Saved entries
---------------

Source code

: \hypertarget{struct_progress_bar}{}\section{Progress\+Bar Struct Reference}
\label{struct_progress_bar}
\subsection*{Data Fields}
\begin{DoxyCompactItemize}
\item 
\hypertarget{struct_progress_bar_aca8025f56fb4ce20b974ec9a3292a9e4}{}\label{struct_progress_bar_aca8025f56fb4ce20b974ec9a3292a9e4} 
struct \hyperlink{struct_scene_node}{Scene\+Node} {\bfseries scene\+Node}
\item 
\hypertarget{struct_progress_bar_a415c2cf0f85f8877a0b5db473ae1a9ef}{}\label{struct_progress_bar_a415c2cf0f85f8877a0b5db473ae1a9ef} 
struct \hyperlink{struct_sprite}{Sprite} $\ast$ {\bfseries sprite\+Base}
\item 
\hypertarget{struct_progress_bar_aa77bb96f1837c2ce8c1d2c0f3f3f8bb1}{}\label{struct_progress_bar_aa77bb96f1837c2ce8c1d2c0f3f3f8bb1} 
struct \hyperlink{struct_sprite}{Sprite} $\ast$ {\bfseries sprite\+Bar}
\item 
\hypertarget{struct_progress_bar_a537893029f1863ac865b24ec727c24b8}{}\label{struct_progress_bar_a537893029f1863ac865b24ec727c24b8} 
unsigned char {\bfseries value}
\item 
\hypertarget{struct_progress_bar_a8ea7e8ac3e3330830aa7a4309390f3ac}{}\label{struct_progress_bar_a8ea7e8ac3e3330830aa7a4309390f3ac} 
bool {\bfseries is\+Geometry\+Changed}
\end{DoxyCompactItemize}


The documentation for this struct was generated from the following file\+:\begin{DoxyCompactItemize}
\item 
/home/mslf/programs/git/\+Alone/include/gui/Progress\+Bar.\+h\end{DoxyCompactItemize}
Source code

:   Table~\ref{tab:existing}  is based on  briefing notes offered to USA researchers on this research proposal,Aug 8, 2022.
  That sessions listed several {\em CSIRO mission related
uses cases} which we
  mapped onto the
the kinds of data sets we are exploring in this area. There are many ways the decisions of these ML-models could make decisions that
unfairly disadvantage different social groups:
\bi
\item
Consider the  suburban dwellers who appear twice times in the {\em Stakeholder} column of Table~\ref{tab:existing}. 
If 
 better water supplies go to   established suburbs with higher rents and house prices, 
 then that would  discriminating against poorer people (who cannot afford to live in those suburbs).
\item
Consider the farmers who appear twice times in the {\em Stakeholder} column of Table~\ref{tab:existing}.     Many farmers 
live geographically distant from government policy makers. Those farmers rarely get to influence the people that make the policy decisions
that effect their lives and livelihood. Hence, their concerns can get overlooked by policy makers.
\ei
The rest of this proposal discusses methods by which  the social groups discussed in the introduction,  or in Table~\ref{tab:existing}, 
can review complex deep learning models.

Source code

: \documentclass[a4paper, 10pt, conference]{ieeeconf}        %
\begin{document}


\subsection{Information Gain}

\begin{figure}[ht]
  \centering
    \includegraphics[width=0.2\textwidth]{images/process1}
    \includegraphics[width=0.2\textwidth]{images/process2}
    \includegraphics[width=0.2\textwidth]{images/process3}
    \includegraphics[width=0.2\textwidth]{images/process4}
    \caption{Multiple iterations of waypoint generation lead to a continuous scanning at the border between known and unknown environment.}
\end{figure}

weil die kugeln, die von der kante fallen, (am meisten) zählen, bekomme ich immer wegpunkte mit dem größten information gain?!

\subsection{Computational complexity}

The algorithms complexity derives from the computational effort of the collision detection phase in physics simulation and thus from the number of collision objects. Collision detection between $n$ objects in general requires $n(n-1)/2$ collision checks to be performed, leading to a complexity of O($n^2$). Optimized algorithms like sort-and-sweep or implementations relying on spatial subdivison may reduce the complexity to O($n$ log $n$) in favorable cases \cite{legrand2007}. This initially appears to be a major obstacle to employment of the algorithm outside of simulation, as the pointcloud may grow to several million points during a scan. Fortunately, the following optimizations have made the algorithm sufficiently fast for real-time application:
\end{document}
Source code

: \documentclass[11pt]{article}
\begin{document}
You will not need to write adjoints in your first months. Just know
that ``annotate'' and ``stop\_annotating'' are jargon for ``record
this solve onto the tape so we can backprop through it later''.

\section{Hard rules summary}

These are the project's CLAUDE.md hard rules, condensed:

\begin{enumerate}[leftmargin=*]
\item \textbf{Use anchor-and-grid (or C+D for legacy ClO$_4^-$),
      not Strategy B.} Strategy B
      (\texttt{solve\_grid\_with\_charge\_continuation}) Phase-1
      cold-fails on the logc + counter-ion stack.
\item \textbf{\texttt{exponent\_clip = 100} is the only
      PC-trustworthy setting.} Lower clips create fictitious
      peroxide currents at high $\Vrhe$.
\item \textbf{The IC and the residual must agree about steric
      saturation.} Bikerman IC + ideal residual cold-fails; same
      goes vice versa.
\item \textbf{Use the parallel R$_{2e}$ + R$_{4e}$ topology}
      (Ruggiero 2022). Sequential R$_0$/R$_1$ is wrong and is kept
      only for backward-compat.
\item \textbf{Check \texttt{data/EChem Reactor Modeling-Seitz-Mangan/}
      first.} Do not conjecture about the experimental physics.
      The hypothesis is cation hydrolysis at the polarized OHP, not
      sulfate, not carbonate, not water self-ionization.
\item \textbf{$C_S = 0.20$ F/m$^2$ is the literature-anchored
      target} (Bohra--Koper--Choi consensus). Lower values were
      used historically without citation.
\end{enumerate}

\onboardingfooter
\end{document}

---------------

Exercise aim: The answer must restate each entry word for word.

Output below:
Source code

: \hypertarget{struct_progress_bar}{}\section{Progress\+Bar Struct Reference}
\label{struct_progress_bar}
\subsection*{Data Fields}
\begin{DoxyCompactItemize}
\item 
\hypertarget{struct_progress_bar_aca8025f56fb4ce20b974ec9a3292a9e4}{}\label{struct_progress_bar_aca8025f56fb4ce20b974ec9a3292a9e4} 
struct \hyperlink{struct_scene_node}{Scene\+Node} {\bfseries scene\+Node}
\item 
\hypertarget{struct_progress_bar_a415c2cf0f85f8877a0b5db473ae1a9ef}{}\label{struct_progress_bar_a415c2cf0f85f8877a0b5db473ae1a9ef} 
struct \hyperlink{struct_sprite}{Sprite} $\ast$ {\bfseries sprite\+Base}
\item 
\hypertarget{struct_progress_bar_aa77bb96f1837c2ce8c1d2c0f3f3f8bb1}{}\label{struct_progress_bar_aa77bb96f1837c2ce8c1d2c0f3f3f8bb1} 
struct \hyperlink{struct_sprite}{Sprite} $\ast$ {\bfseries sprite\+Bar}
\item 
\hypertarget{struct_progress_bar_a537893029f1863ac865b24ec727c24b8}{}\label{struct_progress_bar_a537893029f1863ac865b24ec727c24b8} 
unsigned char {\bfseries value}
\item 
\hypertarget{struct_progress_bar_a8ea7e8ac3e3330830aa7a4309390f3ac}{}\label{struct_progress_bar_a8ea7e8ac3e3330830aa7a4309390f3ac} 
bool {\bfseries is\+Geometry\+Changed}
\end{DoxyCompactItemize}


The documentation for this struct was generated from the following file\+:\begin{DoxyCompactItemize}
\item 
/home/mslf/programs/git/\+Alone/include/gui/Progress\+Bar.\+h\end{DoxyCompactItemize}
Source code

:   Table~\ref{tab:existing}  is based on  briefing notes offered to USA researchers on this research proposal,Aug 8, 2022.
  That sessions listed several {\em CSIRO mission related
uses cases} which we
  mapped onto the
the kinds of data sets we are exploring in this area. There are many ways the decisions of these ML-models could make decisions that
unfairly disadvantage different social groups:
\bi
\item
Consider the  suburban dwellers who appear twice times in the {\em Stakeholder} column of Table~\ref{tab:existing}. 
If 
 better water supplies go to   established suburbs with higher rents and house prices, 
 then that would  discriminating against poorer people (who cannot afford to live in those suburbs).
\item
Consider the farmers who appear twice times in the {\em Stakeholder} column of Table~\ref{tab:existing}.     Many farmers 
live geographically distant from government policy makers. Those farmers rarely get to influence the people that make the policy decisions
that effect their lives and livelihood. Hence, their concerns can get overlooked by policy makers.
\ei
The rest of this proposal discusses methods by which  the social groups discussed in the introduction,  or in Table~\ref{tab:existing}, 
can review complex deep learning models.

Source code

: \documentclass[a4paper, 10pt, conference]{ieeeconf}        %
\begin{document}


\subsection{Information Gain}

\begin{figure}[ht]
  \centering
    \includegraphics[width=0.2\textwidth]{images/process1}
    \includegraphics[width=0.2\textwidth]{images/process2}
    \includegraphics[width=0.2\textwidth]{images/process3}
    \includegraphics[width=0.2\textwidth]{images/process4}
    \caption{Multiple iterations of waypoint generation lead to a continuous scanning at the border between known and unknown environment.}
\end{figure}

weil die kugeln, die von der kante fallen, (am meisten) zählen, bekomme ich immer wegpunkte mit dem größten information gain?!

\subsection{Computational complexity}

The algorithms complexity derives from the computational effort of the collision detection phase in physics simulation and thus from the number of collision objects. Collision detection between $n$ objects in general requires $n(n-1)/2$ collision checks to be performed, leading to a complexity of O($n^2$). Optimized algorithms like sort-and-sweep or implementations relying on spatial subdivison may reduce the complexity to O($n$ log $n$) in favorable cases \cite{legrand2007}. This initially appears to be a major obstacle to employment of the algorithm outside of simulation, as the pointcloud may grow to several million points during a scan. Fortunately, the following optimizations have made the algorithm sufficiently fast for real-time application:
\end{document}
Source code

: \documentclass[11pt]{article}
\begin{document}
You will not need to write adjoints in your first months. Just know
that ``annotate'' and ``stop\_annotating'' are jargon for ``record
this solve onto the tape so we can backprop through it later''.

\section{Hard rules summary}

These are the project's CLAUDE.md hard rules, condensed:

\begin{enumerate}[leftmargin=*]
\item \textbf{Use anchor-and-grid (or C+D for legacy ClO$_4^-$),
      not Strategy B.} Strategy B
      (\texttt{solve\_grid\_with\_charge\_continuation}) Phase-1
      cold-fails on the logc + counter-ion stack.
\item \textbf{\texttt{exponent\_clip = 100} is the only
      PC-trustworthy setting.} Lower clips create fictitious
      peroxide currents at high $\Vrhe$.
\item \textbf{The IC and the residual must agree about steric
      saturation.} Bikerman IC + ideal residual cold-fails; same
      goes vice versa.
\item \textbf{Use the parallel R$_{2e}$ + R$_{4e}$ topology}
      (Ruggiero 2022). Sequential R$_0$/R$_1$ is wrong and is kept
      only for backward-compat.
\item \textbf{Check \texttt{data/EChem Reactor Modeling-Seitz-Mangan/}
      first.} Do not conjecture about the experimental physics.
      The hypothesis is cation hydrolysis at the polarized OHP, not
      sulfate, not carbonate, not water self-ionization.
\item \textbf{$C_S = 0.20$ F/m$^2$ is the literature-anchored
      target} (Bohra--Koper--Choi consensus). Lower values were
      used historically without citation.
\end{enumerate}

\onboardingfooter
\end{document}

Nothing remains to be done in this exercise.